FVD was designed for both high performance and flexibility. As a next-generation image format, FVD surpasses existing image formats in two simple but fundamental ways.
- FVD separates the functions of copy-on-write and storage allocation so that storage allocation can be performed by any component, i.e., a component that is most appropriate for a given scenario, be it a host file system, a host logical volume manager, FVD itself, or even another image format. This is the key in achieving high performance.
- FVD treats image mobility as a first-class citizen, and provides copy-on-read and adaptive prefetching of base image, in addition to the widely used copy-on-write technique.
Storage allocation is a most important issue in storage and file systems. When a VM writes to a data block, the lower layers decide where to store that block. Traditionally, storage allocation is done twice, first by an image format (e.g., QCOW2), and then by a host file system. This is problematic in several aspects:
- Most importantly, regardless of the underlying platform, an image format insists on getting in the way and doing storage allocation in its naïve, one-size-fit-all manner, which is likely to perform poorly in many cases, because of the diversity of the platforms supported by QEMU. Storage systems have different characteristics (solid-state drive/Flash, DAS, NAS, SAN, etc), and host file systems (GFS, NTFS, FFS, LFS, ext2/ext3/ext4, reiserFS, Reiser4, XFS, JFS, VMFS, ZFS, etc) provide many different features and are optimized for different objectives (flash wear leveling, seek distance, reliability, etc). An image format should piggyback on the success of the diverse solutions developed by the storage and file systems community through 40 years of hard work, rather than insisting on reinventing a naïve, one-size-fit-all wheel to redo storage allocation.
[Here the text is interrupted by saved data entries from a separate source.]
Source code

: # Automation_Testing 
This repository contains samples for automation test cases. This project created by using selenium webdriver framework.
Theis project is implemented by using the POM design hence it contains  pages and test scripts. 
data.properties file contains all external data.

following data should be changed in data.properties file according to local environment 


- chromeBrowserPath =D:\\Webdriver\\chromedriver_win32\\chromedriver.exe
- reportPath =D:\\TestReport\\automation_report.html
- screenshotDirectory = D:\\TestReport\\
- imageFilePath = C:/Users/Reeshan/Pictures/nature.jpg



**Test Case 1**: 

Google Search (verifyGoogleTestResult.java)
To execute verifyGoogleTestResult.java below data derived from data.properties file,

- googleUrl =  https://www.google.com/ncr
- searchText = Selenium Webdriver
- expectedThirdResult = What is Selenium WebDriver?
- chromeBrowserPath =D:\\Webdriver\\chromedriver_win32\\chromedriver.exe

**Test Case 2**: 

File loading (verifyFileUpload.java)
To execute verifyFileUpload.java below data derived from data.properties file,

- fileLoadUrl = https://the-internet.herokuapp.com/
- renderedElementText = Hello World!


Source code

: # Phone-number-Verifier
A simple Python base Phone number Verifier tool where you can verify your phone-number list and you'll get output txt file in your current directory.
- The interference between an image format and a host file system may make neither of them work well, even if either of them is optimal by itself. For example, what would happen when the image format and the host file system both perform online defragmentation simultaneously? If the image format’s storage allocation algorithm really works well, the image should be stored on a logical volume and the host file system should be disabled. If the host file system’s algorithm works well, the image format’s algorithm should be disabled. It is better not to use both at the same time to confuse each other.
- Obviously, doing storage allocation twice doubles the overhead: updating on-disk metadata twice, causing fragmentation twice, and caching metadata twice, etc.
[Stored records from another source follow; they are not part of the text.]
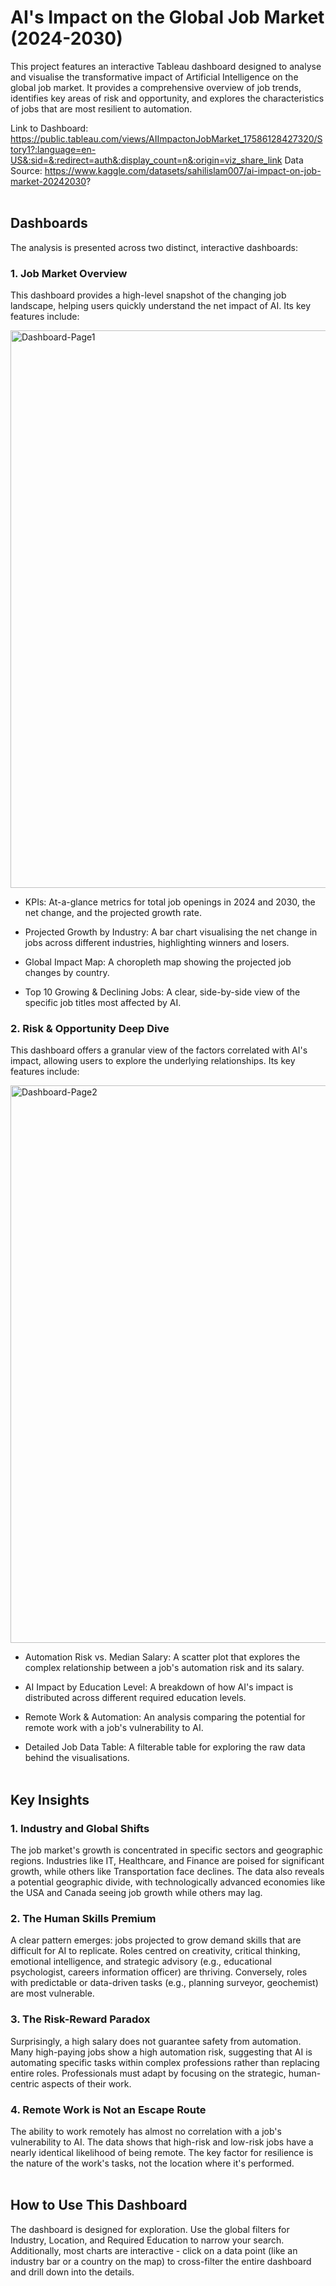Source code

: # AI's Impact on the Global Job Market (2024-2030)
This project features an interactive Tableau dashboard designed to analyse and visualise the transformative impact of Artificial Intelligence on the global job market. It provides a comprehensive overview of job trends, identifies key areas of risk and opportunity, and explores the characteristics of jobs that are most resilient to automation.

Link to Dashboard: https://public.tableau.com/views/AIImpactonJobMarket_17586128427320/Story1?:language=en-US&:sid=&:redirect=auth&:display_count=n&:origin=viz_share_link
Data Source: https://www.kaggle.com/datasets/sahilislam007/ai-impact-on-job-market-20242030?
<br><br>
## Dashboards
The analysis is presented across two distinct, interactive dashboards:
### 1. Job Market Overview
This dashboard provides a high-level snapshot of the changing job landscape, helping users quickly understand the net impact of AI. Its key features include:

<img width="1792" height="892" alt="Dashboard-Page1" src="https://github.com/user-attachments/assets/7158a167-d04e-4c1a-9b05-fcead35c72df" />

* KPIs: At-a-glance metrics for total job openings in 2024 and 2030, the net change, and the projected growth rate.

* Projected Growth by Industry: A bar chart visualising the net change in jobs across different industries, highlighting winners and losers.

* Global Impact Map: A choropleth map showing the projected job changes by country.

* Top 10 Growing & Declining Jobs: A clear, side-by-side view of the specific job titles most affected by AI.

### 2. Risk & Opportunity Deep Dive
This dashboard offers a granular view of the factors correlated with AI's impact, allowing users to explore the underlying relationships. Its key features include:

<img width="1792" height="892" alt="Dashboard-Page2" src="https://github.com/user-attachments/assets/8c4b71ee-c8cb-4460-bcc0-d50f2056c1cf" />

* Automation Risk vs. Median Salary: A scatter plot that explores the complex relationship between a job's automation risk and its salary.

* AI Impact by Education Level: A breakdown of how AI's impact is distributed across different required education levels.

* Remote Work & Automation: An analysis comparing the potential for remote work with a job's vulnerability to AI.

* Detailed Job Data Table: A filterable table for exploring the raw data behind the visualisations.
<br><br>
## Key Insights
### 1. Industry and Global Shifts
The job market's growth is concentrated in specific sectors and geographic regions. Industries like IT, Healthcare, and Finance are poised for significant growth, while others like Transportation face declines. The data also reveals a potential geographic divide, with technologically advanced economies like the USA and Canada seeing job growth while others may lag.

### 2. The Human Skills Premium
A clear pattern emerges: jobs projected to grow demand skills that are difficult for AI to replicate. Roles centred on creativity, critical thinking, emotional intelligence, and strategic advisory (e.g., educational psychologist, careers information officer) are thriving. Conversely, roles with predictable or data-driven tasks (e.g., planning surveyor, geochemist) are most vulnerable.

### 3. The Risk-Reward Paradox
Surprisingly, a high salary does not guarantee safety from automation. Many high-paying jobs show a high automation risk, suggesting that AI is automating specific tasks within complex professions rather than replacing entire roles. Professionals must adapt by focusing on the strategic, human-centric aspects of their work.

### 4. Remote Work is Not an Escape Route
The ability to work remotely has almost no correlation with a job's vulnerability to AI. The data shows that high-risk and low-risk jobs have a nearly identical likelihood of being remote. The key factor for resilience is the nature of the work's tasks, not the location where it's performed.
<br><br>
## How to Use This Dashboard
The dashboard is designed for exploration. Use the global filters for Industry, Location, and Required Education to narrow your search. Additionally, most charts are interactive - click on a data point (like an industry bar or a country on the map) to cross-filter the entire dashboard and drill down into the details.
These are fundamental problems in existing image formats, but the solution in FVD is surprisingly trivial. With a simple design, FVD makes all the following configurations possible: 1) only perform storage allocation in a host file system; 2) only perform storage allocation in FVD (directly on a logical volume without a host file system); 3) do storage allocation twice as that in existing image formats; or 4) FVD performs copy-on-write, copy-on-read, and adaptive prefetching, but delegates the function of storage allocation to any other QEMU image formats (assuming they are better in doing that). This flexibility allows FVD to support any use cases, even if unanticipated bizarre storage technology becomes main stream in the future (flash, nano, or whatever).
Another motivation of FVD is to enhance image mobility, which is not well supported by existing image formats. Consider the following use cases.
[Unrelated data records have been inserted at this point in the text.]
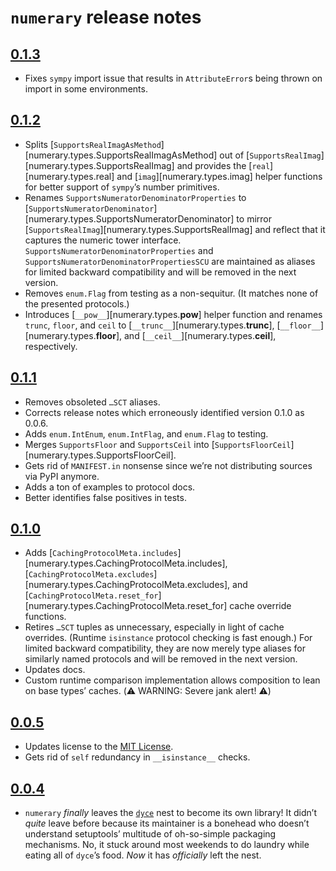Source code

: <!---
  Copyright and other protections apply. Please see the accompanying LICENSE file for
  rights and restrictions governing use of this software. All rights not expressly
  waived or licensed are reserved. If that file is missing or appears to be modified
  from its original, then please contact the author before viewing or using this
  software in any capacity.

  !!!!!!!!!!!!!!!!!!!!!!!!!!!!!!!!!!!!!!!!!!!!!!!!!!!!!!!!!!!!!!!!!!!!
  !!!!!!!!!!!!!!! IMPORTANT: READ THIS BEFORE EDITING! !!!!!!!!!!!!!!!
  !!!!!!!!!!!!!!!!!!!!!!!!!!!!!!!!!!!!!!!!!!!!!!!!!!!!!!!!!!!!!!!!!!!!
  Please keep each sentence on its own unwrapped line.
  It looks like crap in a text editor, but it has no effect on rendering, and it allows much more useful diffs.
  Thank you!
-->

# ``numerary`` release notes

## [0.1.3](https://github.com/posita/numerary/releases/tag/v0.1.3)

* Fixes `sympy` import issue that results in `AttributeError`s being thrown on import in some environments.

## [0.1.2](https://github.com/posita/numerary/releases/tag/v0.1.2)

* Splits [``SupportsRealImagAsMethod``][numerary.types.SupportsRealImagAsMethod] out of [``SupportsRealImag``][numerary.types.SupportsRealImag] and provides the [``real``][numerary.types.real] and [``imag``][numerary.types.imag] helper functions for better support of ``sympy``’s number primitives.
* Renames ``SupportsNumeratorDenominatorProperties`` to [``SupportsNumeratorDenominator``][numerary.types.SupportsNumeratorDenominator] to mirror [``SupportsRealImag``][numerary.types.SupportsRealImag] and reflect that it captures the numeric tower interface.
  ``SupportsNumeratorDenominatorProperties`` and ``SupportsNumeratorDenominatorPropertiesSCU`` are maintained as aliases for limited backward compatibility and will be removed in the next version.
* Removes ``enum.Flag`` from testing as a non-sequitur.
  (It matches none of the presented protocols.)
* Introduces [``__pow__``][numerary.types.__pow__] helper function and renames ``trunc``, ``floor``, and ``ceil`` to [``__trunc__``][numerary.types.__trunc__], [``__floor__``][numerary.types.__floor__], and [``__ceil__``][numerary.types.__ceil__], respectively.

## [0.1.1](https://github.com/posita/numerary/releases/tag/v0.1.1)

* Removes obsoleted ``…SCT`` aliases.
* Corrects release notes which erroneously identified version 0.1.0 as 0.0.6.
* Adds ``enum.IntEnum``, ``enum.IntFlag``, and ``enum.Flag`` to testing.
* Merges ``SupportsFloor`` and ``SupportsCeil`` into [``SupportsFloorCeil``][numerary.types.SupportsFloorCeil].
* Gets rid of ``MANIFEST.in`` nonsense since we’re not distributing sources via PyPI anymore.
* Adds a ton of examples to protocol docs.
* Better identifies false positives in tests.

## [0.1.0](https://github.com/posita/numerary/releases/tag/v0.1.0)

* Adds [``CachingProtocolMeta.includes``][numerary.types.CachingProtocolMeta.includes],
  [``CachingProtocolMeta.excludes``][numerary.types.CachingProtocolMeta.excludes], and
  [``CachingProtocolMeta.reset_for``][numerary.types.CachingProtocolMeta.reset_for]
  cache override functions.
* Retires ``…SCT`` tuples as unnecessary, especially in light of cache overrides.
  (Runtime ``isinstance`` protocol checking is fast enough.)
  For limited backward compatibility, they are now merely type aliases for similarly named protocols and will be removed in the next version.
* Updates docs.
* Custom runtime comparison implementation allows composition to lean on base types’ caches.
  (⚠️ WARNING: Severe jank alert! ⚠️)

## [0.0.5](https://github.com/posita/numerary/releases/tag/v0.0.5)

* Updates license to the [MIT License](https://opensource.org/licenses/MIT).
* Gets rid of ``self`` redundancy in ``__isinstance__`` checks.

## [0.0.4](https://github.com/posita/numerary/releases/tag/v0.0.4)

* ``numerary`` *finally* leaves the [``dyce``](https://github.com/posita/dyce/) nest to become its own library!
  It didn’t *quite* leave before because its maintainer is a bonehead who doesn’t understand setuptools’ multitude of oh-so-simple packaging mechanisms.
  No, it stuck around most weekends to do laundry while eating all of ``dyce``’s food.
  *Now* it has *officially* left the nest.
- In a Cloud, VMs are created based on read-only image templates stored on network-attached storage (NAS) and shared by all hosts. A VM’s image file, however, may be stored on direct-attached storage (DAS, i.e., local disk) because of its low cost. If the image uses the RAW format, creating a new VM is slow because it needs to copy the image template (gigabytes of data) from NAS to DAS. On the other hand, if the image uses a copy-on-write format (e.g., QCOW2), it may cause congestion on network and NAS, because every VM may repeatedly read unmodified data from the image template on NAS. The solution in FVD is to do copy-on-read and adaptive prefetching in addition to copy-on-write. Copy-on-read saves on DAS a copy of data retrieved from NAS for later reuse. Adaptive prefetching finds resource idle time to proactively copy from NAS to DAS the rest of the image that have not been accessed by the VM. Prefetching is conservative in that if FVD detects a contention on any resource (including DAS, NAS, or network), FVD pauses prefetching temporarily and resumes prefetching later when congestion disappears.
- Today, migrating a VM from one host’s DAS to another host’s DAS takes a pre-copy approach, i.e., the VM's disk data must be copied from the source host to the target host in its entirety before the VM can start to run on the target host. Pre-copy may take a long time due to the large size of a disk image. With FVD, it can instantly migrate a VM without first transferring its disk image. As the VM runs uninterruptedly on the target host, FVD uses copy-on-read and adaptive prefetching to gradually copy the image from the source host to the target host, without user-perceived downtime.